Grilling fish and shellfish can be intimidating — they are easy to overcook, and some varieties can be extra delicate. But with a little finesse and know-how, you can add a perfect smoky char to your favorite seafood and ensure it is moist, tender, and wonderfully flavorful. Read on for our foolproof tips!
Firm-fleshed, thickly cut fish, such as tuna, salmon, swordfish, halibut, grouper, or sea bass, cook best on the grill. Whole fish should have clear eyes; bright, intact scales and skin; and red, moist gills. They should also be gutted, cleaned, and scaled before grilling. Fillets and steaks should look moist and bright, and have a fresh, clean scent.
Choose firm, sweet-smelling fresh shrimp that are still in the shell when possible. (Most “fresh” shrimp have been previously frozen on the fishing boat, then thawed.) Purchase live lobsters—the feistier the better. Male lobsters will have slightly larger claws, while females have slightly bigger tails.

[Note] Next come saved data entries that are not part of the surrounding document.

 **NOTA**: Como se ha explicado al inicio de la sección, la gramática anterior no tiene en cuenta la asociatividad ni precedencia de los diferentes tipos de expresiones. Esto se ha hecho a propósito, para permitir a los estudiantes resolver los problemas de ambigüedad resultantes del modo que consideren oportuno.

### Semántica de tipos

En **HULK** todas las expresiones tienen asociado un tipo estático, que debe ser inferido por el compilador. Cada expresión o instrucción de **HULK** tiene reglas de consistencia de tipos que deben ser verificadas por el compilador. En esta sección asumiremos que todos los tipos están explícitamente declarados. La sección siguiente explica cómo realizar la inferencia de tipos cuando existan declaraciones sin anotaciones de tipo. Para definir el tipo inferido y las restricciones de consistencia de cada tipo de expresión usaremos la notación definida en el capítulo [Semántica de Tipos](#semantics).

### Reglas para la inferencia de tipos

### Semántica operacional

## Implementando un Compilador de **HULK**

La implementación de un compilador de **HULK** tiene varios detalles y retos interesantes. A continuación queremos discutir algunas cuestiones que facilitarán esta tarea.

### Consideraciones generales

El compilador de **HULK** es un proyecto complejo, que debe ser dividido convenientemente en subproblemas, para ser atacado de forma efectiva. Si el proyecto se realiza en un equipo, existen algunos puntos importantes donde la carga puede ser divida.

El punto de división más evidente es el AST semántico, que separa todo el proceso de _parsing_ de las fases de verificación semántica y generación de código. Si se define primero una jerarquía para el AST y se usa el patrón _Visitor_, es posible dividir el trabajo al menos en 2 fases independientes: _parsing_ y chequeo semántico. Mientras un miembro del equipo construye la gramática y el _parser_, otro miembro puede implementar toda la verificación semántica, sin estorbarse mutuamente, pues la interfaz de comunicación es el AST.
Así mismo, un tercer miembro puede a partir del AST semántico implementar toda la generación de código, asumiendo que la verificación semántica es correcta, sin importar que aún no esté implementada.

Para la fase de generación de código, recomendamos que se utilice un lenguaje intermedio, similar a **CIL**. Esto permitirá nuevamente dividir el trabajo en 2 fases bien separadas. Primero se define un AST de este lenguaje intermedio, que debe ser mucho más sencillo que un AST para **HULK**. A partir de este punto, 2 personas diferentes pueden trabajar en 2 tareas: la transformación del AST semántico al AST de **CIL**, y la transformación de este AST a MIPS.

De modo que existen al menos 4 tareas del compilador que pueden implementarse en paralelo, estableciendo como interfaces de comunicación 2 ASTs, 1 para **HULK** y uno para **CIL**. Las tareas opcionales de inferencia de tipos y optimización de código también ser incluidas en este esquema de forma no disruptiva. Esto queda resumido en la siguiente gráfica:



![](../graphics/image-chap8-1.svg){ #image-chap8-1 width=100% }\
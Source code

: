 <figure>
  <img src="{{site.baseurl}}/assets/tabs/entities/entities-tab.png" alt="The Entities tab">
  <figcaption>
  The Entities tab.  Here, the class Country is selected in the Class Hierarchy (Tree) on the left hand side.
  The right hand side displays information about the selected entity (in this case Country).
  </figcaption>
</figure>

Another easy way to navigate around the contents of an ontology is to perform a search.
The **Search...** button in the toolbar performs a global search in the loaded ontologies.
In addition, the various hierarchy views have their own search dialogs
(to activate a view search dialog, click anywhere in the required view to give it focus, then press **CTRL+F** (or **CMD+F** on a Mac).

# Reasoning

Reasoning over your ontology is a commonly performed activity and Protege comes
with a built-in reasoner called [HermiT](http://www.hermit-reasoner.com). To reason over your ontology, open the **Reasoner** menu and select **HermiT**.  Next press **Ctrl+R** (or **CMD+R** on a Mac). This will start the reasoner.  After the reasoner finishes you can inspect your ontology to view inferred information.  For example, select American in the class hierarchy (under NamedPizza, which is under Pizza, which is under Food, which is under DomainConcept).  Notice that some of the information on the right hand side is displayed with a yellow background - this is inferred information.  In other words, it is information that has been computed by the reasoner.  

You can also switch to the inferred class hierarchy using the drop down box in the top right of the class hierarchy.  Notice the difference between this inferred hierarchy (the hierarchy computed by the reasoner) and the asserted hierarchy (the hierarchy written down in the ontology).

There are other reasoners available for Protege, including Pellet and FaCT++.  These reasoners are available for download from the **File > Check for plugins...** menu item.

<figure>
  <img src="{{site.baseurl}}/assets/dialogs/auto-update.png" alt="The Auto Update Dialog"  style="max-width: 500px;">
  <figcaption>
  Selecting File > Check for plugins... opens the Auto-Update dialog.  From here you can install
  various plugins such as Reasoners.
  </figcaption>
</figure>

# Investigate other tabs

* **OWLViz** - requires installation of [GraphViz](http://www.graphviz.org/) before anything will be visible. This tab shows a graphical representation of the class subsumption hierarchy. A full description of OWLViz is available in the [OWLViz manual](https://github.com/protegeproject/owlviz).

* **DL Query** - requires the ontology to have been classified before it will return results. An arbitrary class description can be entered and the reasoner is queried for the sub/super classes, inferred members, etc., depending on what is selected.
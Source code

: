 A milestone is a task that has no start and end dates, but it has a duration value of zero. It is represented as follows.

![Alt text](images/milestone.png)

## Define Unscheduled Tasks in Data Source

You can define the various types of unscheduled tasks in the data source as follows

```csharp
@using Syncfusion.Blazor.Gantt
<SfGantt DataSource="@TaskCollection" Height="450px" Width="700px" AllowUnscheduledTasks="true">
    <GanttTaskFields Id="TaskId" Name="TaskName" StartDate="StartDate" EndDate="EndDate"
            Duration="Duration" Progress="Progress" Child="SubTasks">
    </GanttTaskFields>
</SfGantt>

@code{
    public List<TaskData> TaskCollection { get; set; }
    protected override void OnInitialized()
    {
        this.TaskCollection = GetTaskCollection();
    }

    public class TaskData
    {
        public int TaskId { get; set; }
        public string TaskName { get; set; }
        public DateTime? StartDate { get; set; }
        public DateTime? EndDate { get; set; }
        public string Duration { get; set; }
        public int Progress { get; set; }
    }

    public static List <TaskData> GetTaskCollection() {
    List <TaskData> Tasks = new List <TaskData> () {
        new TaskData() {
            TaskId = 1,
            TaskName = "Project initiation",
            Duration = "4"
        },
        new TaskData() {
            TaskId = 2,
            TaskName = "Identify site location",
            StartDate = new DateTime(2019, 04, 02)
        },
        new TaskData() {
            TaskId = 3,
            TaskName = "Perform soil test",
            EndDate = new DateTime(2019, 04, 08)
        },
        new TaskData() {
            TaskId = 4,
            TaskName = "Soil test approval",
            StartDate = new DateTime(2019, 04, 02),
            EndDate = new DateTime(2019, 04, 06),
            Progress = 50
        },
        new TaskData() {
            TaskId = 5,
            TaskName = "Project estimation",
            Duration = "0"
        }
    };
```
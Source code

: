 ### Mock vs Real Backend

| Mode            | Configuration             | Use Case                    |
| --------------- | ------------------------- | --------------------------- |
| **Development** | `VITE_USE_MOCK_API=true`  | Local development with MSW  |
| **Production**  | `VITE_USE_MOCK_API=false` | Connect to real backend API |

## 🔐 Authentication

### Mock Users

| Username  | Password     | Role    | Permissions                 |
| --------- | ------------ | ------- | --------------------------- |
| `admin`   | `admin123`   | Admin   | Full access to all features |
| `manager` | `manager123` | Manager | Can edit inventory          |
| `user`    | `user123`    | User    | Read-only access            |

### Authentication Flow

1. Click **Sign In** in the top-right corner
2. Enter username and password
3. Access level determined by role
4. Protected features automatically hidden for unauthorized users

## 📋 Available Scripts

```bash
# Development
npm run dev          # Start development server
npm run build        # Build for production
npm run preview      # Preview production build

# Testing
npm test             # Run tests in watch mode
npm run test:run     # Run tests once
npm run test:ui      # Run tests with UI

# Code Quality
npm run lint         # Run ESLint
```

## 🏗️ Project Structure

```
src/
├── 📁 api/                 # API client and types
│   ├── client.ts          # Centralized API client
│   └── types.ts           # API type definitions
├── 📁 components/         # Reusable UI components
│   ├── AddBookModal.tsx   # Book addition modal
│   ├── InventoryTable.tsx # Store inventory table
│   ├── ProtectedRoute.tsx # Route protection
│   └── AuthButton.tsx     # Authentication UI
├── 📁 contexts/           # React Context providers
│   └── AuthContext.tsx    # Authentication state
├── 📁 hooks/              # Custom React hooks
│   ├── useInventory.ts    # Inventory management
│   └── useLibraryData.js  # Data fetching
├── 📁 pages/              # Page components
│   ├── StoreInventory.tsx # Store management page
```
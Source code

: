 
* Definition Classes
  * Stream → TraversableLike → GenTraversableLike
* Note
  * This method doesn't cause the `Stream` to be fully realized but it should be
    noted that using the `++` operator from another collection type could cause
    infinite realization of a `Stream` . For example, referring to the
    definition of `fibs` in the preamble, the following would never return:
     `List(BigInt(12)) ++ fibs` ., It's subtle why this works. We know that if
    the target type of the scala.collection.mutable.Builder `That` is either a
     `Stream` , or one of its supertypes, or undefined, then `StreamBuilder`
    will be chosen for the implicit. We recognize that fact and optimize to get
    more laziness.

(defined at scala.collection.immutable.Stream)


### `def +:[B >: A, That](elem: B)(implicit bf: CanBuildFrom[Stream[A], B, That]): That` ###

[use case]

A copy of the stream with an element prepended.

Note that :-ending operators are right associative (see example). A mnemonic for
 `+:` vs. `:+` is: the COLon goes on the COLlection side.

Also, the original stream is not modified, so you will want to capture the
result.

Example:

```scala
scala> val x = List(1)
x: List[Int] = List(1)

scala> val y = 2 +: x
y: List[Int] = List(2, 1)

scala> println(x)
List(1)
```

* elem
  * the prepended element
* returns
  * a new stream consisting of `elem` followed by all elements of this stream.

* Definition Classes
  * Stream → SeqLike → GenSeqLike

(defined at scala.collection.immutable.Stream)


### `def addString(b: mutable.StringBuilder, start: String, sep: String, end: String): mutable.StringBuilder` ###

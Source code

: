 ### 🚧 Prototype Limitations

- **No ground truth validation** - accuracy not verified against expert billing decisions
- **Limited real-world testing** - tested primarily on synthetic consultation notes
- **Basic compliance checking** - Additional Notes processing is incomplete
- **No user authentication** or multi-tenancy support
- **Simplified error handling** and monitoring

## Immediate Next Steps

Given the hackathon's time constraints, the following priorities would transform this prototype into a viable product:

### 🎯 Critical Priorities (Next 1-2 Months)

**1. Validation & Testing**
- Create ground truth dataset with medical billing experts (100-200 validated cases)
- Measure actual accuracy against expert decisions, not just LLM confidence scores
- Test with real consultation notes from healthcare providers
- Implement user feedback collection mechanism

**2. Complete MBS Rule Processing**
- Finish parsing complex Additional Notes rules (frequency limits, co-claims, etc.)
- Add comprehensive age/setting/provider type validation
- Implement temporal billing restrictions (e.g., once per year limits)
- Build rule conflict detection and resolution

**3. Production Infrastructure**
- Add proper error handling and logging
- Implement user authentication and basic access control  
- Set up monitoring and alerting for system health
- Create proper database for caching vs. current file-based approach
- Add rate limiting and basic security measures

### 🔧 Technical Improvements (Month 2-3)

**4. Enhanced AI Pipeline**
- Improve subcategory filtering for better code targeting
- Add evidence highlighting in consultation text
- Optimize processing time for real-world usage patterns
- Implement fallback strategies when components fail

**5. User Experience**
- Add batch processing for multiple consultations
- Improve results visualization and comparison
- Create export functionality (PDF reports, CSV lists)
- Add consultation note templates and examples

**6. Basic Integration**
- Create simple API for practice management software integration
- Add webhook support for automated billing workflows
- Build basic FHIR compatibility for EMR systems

Look for creamy white or slightly pink scallops with a mild scent. The best are sold as “dry,” meaning they haven’t been treated with a solution to help them absorb more water. Oysters and mussels should have a mild, sweet smell as well, and their shells should be closed tightly and feel heavy with water. Never buy oysters or mussels that stay open when touched.
Trim off excess skin from fish fillets or steaks and remove any small bones with needle-nose pliers.
Refresh frozen shrimp before cooking by soaking in cold salted water for 10 to 15 minutes; rinse well. Shell and devein fresh shrimp, then rinse them under cold running water and drain them on paper towels before grilling. Cut lobsters in half lengthwise, exposing the tail meat, and remove the grain sac and white intestinal veins.
Rinse scallops and, if present, remove the small tendon attached to the side. Scrub the grit off the shells of fresh mussels with a stiff-bristled brush, then remove the beards. Discard any mussels that feel light, as they are likely dead, or any that are heavy with sand. Scrub oysters with a stiff brush and rinse well before shucking.
Make kabobs! Cut hearty fish into chunks, along with whole shrimp and scallops.
Use a hinged basket for delicate sole and trout fillets. Place the fillets on bed of sliced citrus to prevent from sticking to the grill rack.
Stuff whole fish with herbs, citrus slices, or other aromatics for extra flavor and moisture while grilling.
Grill salmon on a cedar plank to add an intriguing, smoky note.
Fish is done when the tip of a small, sharp knife can easily separate the flesh into broad flakes. Unless you are deliberately cooking to rare or medium-rare (as with tuna) the fish should be still moist at its center and the flesh should be just opaque and easy to flake. If it is already flaking without being prodded, the fish is overdone.
Lobsters are done when their shells turn bright red and the flesh becomes creamy white, with no trace of translucence. Shrimp are done when the shells just turn bright and the flesh is just opaque. Take care not to overcook shrimp, or they can become dry and rubbery.
Scallops should feel slightly firm when lightly pressed with your fingers, and the flesh should be moist and just opaque when done. Oysters and mussels are done as soon as the shells pop open; always discard any that fail to open.